= En dag i oktober =

1931 novel by Sigurd Hoel

En dag i oktober (eng: One day in October) is a novel by Norwegian writer Sigurd Hoel, published in 1931.

The novel takes place in one day, 10 October, in an apartment building on St. Hanshaugen in Oslo. The novel describes the life of the inhabitants. It is, according to the Norwegian literary historian Philip Houm inspired by the American writer Elmer Rice's Street Scene in the use of time and place unit. Houm writes that "form suited to the task Hoel had undertaken. Making a quick and satirical cut through the contemporary bourgeois life, especially married life."

The frame in form of time and place is only broken by one of the pairs, and these become a sort of main characters. Already in the introductory chapter the young divorced Tordis Ravn is presented, she rents a room in the house. Her neighbours judge her for what seems, in their eyes, to be an immoral life and this make them furious.
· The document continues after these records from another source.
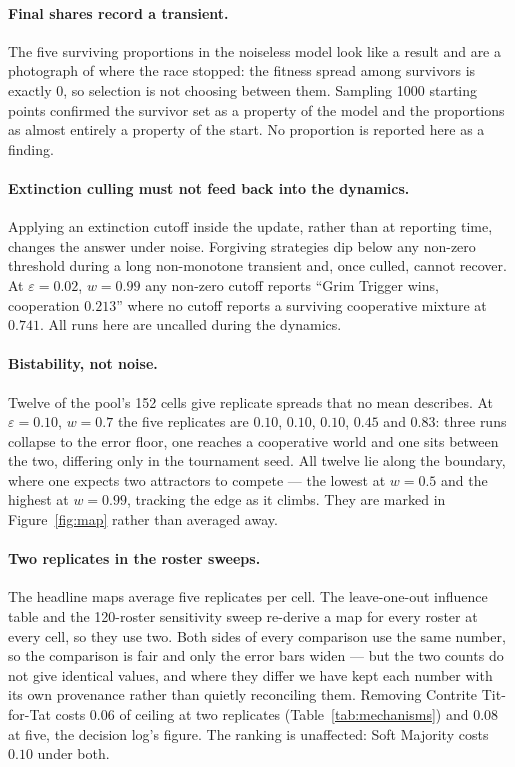 \documentclass[11pt,a4paper]{article}
\newcommand{\eps}{\varepsilon}
\begin{document}
\paragraph{Final shares record a transient.}
The five surviving proportions in the noiseless model look like a result and are
a photograph of where the race stopped: the fitness spread among survivors is
exactly $0$, so selection is not choosing between them. Sampling 1000 starting
points confirmed the survivor set as a property of the model and the proportions
as almost entirely a property of the start. No proportion is reported here as a
finding.

\paragraph{Extinction culling must not feed back into the dynamics.}
Applying an extinction cutoff inside the update, rather than at reporting time,
changes the answer under noise. Forgiving strategies dip below any non-zero
threshold during a long non-monotone transient and, once culled, cannot recover.
At $\eps = 0.02$, $w = 0.99$ any non-zero cutoff reports ``Grim Trigger wins,
cooperation $0.213$'' where no cutoff reports a surviving cooperative mixture at
$0.741$. All runs here are uncalled during the dynamics.

\paragraph{Bistability, not noise.}
Twelve of the pool's 152 cells give replicate spreads that no mean describes.
At $\eps = 0.10$, $w = 0.7$ the five replicates are $0.10$, $0.10$, $0.10$,
$0.45$ and $0.83$: three runs collapse to the error floor, one reaches a
cooperative world and one sits between the two, differing only in the tournament
seed. All twelve lie along
the boundary, where one expects two attractors to compete --- the lowest at
$w = 0.5$ and the highest at $w = 0.99$, tracking the edge as it climbs. They
are marked in Figure~\ref{fig:map} rather than averaged away.

\paragraph{Two replicates in the roster sweeps.}
The headline maps average five replicates per cell. The leave-one-out influence
table and the 120-roster sensitivity sweep re-derive a map for every roster at
every cell, so they use two. Both sides of every comparison use the same number,
so the comparison is fair and only the error bars widen --- but the two counts
do not give identical values, and where they differ we have kept each number
with its own provenance rather than quietly reconciling them. Removing Contrite
Tit-for-Tat costs $0.06$ of ceiling at two replicates (Table~\ref{tab:mechanisms})
and $0.08$ at five, the decision log's figure. The ranking is unaffected: Soft
Majority costs $0.10$ under both.
\end{document}
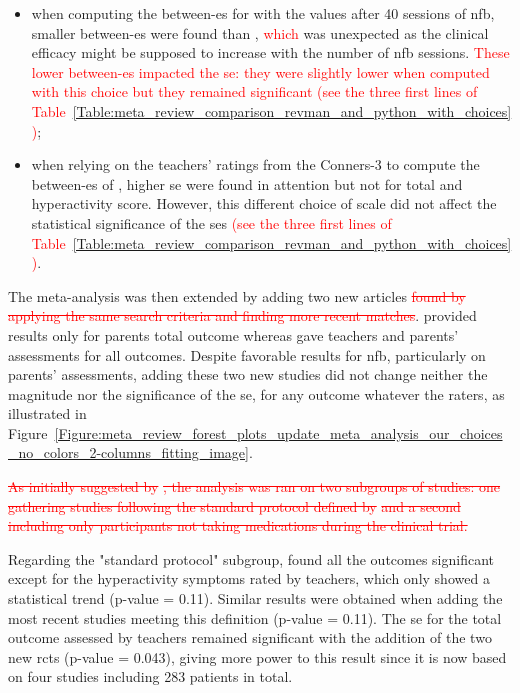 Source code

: \begin{itemize}
    \item when computing the between-\gls{es} for \citet{Arnold2014} with the values after 40 sessions of \gls{nfb}, 
      smaller between-\gls{es} were found than \citet{Cortese2016}, \textcolor{red}{which} was unexpected as  
			the clinical efficacy might be supposed to increase with the number of \gls{nfb} sessions. \textcolor{red}{These lower between-\gls{es}
			impacted the \gls{se}: they were slightly lower when computed with this choice but they remained significant (see the three first lines 
			of Table~\ref{Table:meta_review_comparison_revman_and_python_with_choices})};  
    \item when relying on the teachers' ratings from the Conners-3 to compute the between-\gls{es} of \citet{Steiner2014}, 
		higher \gls{se} were found in attention but not for total and hyperactivity score. However, this different choice of 
		scale did not affect the statistical significance of the \glspl{se} \textcolor{red}{(see the three first lines 
			of Table~\ref{Table:meta_review_comparison_revman_and_python_with_choices})}.
\end{itemize}

The meta-analysis was then extended by adding two new articles \citep{Strehl2017, Baumeister2016} \textcolor{red}{\sout{found 
by applying the same search criteria and finding more recent matches}}. \citet{Baumeister2016} provided results 
only for parents total outcome whereas \citet{Strehl2017} gave teachers and parents' assessments for all outcomes. 
Despite favorable results for \gls{nfb}, particularly on parents' assessments, adding these two new studies did not 
change neither the magnitude nor the significance of the \gls{se}, for any outcome whatever the raters,
as illustrated in Figure~\ref{Figure:meta_review_forest_plots_update_meta_analysis_our_choices_no_colors_2-columns_fitting_image}. 
 
\textcolor{red}{\sout{As initially suggested by }}\citeauthor{Cortese2016}\textcolor{red}{\sout{, the analysis was ran on two subgroups of studies: one gathering 
studies following the standard protocol defined by }} \citet{Arns2014} \textcolor{red}{\sout{and a second including only participants not taking medications 
during the clinical trial. }}

Regarding the "standard protocol" subgroup, \citet{Cortese2016} found all the outcomes significant except for the 
hyperactivity symptoms rated by teachers, which only showed a statistical trend (p-value = 0.11). Similar results 
were obtained when adding the most recent studies meeting this definition \citep{Strehl2017} (p-value = 0.11). 
The \gls{se} for the total outcome assessed by teachers remained significant with the addition of the two new
\glspl{rct} (p-value = 0.043), giving more power to this result since it is now based on four studies including 283
patients in total.

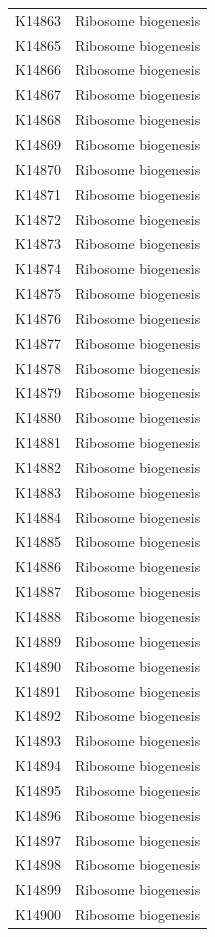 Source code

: \begin{longtable}{@{}l l@{}}
K14863 & Ribosome biogenesis \\
K14865 & Ribosome biogenesis \\
K14866 & Ribosome biogenesis \\
K14867 & Ribosome biogenesis \\
K14868 & Ribosome biogenesis \\
K14869 & Ribosome biogenesis \\
K14870 & Ribosome biogenesis \\
K14871 & Ribosome biogenesis \\
K14872 & Ribosome biogenesis \\
K14873 & Ribosome biogenesis \\
K14874 & Ribosome biogenesis \\
K14875 & Ribosome biogenesis \\
K14876 & Ribosome biogenesis \\
K14877 & Ribosome biogenesis \\
K14878 & Ribosome biogenesis \\
K14879 & Ribosome biogenesis \\
K14880 & Ribosome biogenesis \\
K14881 & Ribosome biogenesis \\
K14882 & Ribosome biogenesis \\
K14883 & Ribosome biogenesis \\
K14884 & Ribosome biogenesis \\
K14885 & Ribosome biogenesis \\
K14886 & Ribosome biogenesis \\
K14887 & Ribosome biogenesis \\
K14888 & Ribosome biogenesis \\
K14889 & Ribosome biogenesis \\
K14890 & Ribosome biogenesis \\
K14891 & Ribosome biogenesis \\
K14892 & Ribosome biogenesis \\
K14893 & Ribosome biogenesis \\
K14894 & Ribosome biogenesis \\
K14895 & Ribosome biogenesis \\
K14896 & Ribosome biogenesis \\
K14897 & Ribosome biogenesis \\
K14898 & Ribosome biogenesis \\
K14899 & Ribosome biogenesis \\
K14900 & Ribosome biogenesis \\

\end{longtable}
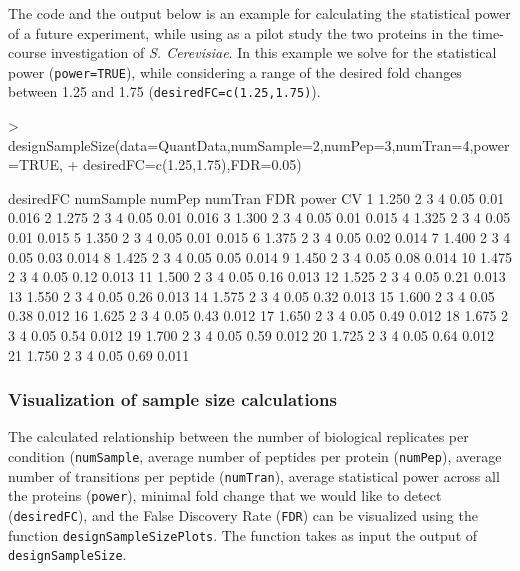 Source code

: \documentclass[11pt]{article}
\begin{document}
The code and the output  below is an example for calculating the statistical power of a future experiment, while using as a pilot study the two proteins in the  time-course investigation of {\it S. Cerevisiae}. In this example we solve for the statistical power ({\tt power=TRUE}), while considering a range of the desired fold changes between 1.25 and 1.75 ({\tt desiredFC=c(1.25,1.75)}).

\begin{small}
\begin{Schunk}
\begin{Sinput}
> designSampleSize(data=QuantData,numSample=2,numPep=3,numTran=4,power=TRUE,
+                  desiredFC=c(1.25,1.75),FDR=0.05)
\end{Sinput}
\begin{Soutput}
   desiredFC numSample numPep numTran  FDR power    CV
1      1.250         2      3       4 0.05  0.01 0.016
2      1.275         2      3       4 0.05  0.01 0.016
3      1.300         2      3       4 0.05  0.01 0.015
4      1.325         2      3       4 0.05  0.01 0.015
5      1.350         2      3       4 0.05  0.01 0.015
6      1.375         2      3       4 0.05  0.02 0.014
7      1.400         2      3       4 0.05  0.03 0.014
8      1.425         2      3       4 0.05  0.05 0.014
9      1.450         2      3       4 0.05  0.08 0.014
10     1.475         2      3       4 0.05  0.12 0.013
11     1.500         2      3       4 0.05  0.16 0.013
12     1.525         2      3       4 0.05  0.21 0.013
13     1.550         2      3       4 0.05  0.26 0.013
14     1.575         2      3       4 0.05  0.32 0.013
15     1.600         2      3       4 0.05  0.38 0.012
16     1.625         2      3       4 0.05  0.43 0.012
17     1.650         2      3       4 0.05  0.49 0.012
18     1.675         2      3       4 0.05  0.54 0.012
19     1.700         2      3       4 0.05  0.59 0.012
20     1.725         2      3       4 0.05  0.64 0.012
21     1.750         2      3       4 0.05  0.69 0.011
\end{Soutput}
\end{Schunk}
\end{small}


\subsubsection{Visualization of sample size calculations}

The calculated relationship between the number of biological replicates per condition ({\tt numSample}, average number of peptides per protein ({\tt numPep}), average number of transitions per peptide ({\tt numTran}), average statistical power across all the proteins ({\tt power}), minimal fold change that we would like to detect ({\tt desiredFC}), and the False Discovery Rate ({\tt FDR}) can be visualized using the function {\tt designSampleSizePlots}. The function takes as input the output of {\tt designSampleSize}.
\end{document}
Tordis Ravns nervous breakdown also causes an uproar in the building. Tordis former husband, Dr. Ravn, is a detached scientist, who betrays his wife and their love, because he did not dare to totally commit. However, this is something he will have reason to regret.

The novel was adapted for the screen in Sweden in 1956 as Egen ingång, directed by Hasse Ekman and scripted by Ekman and Hoel.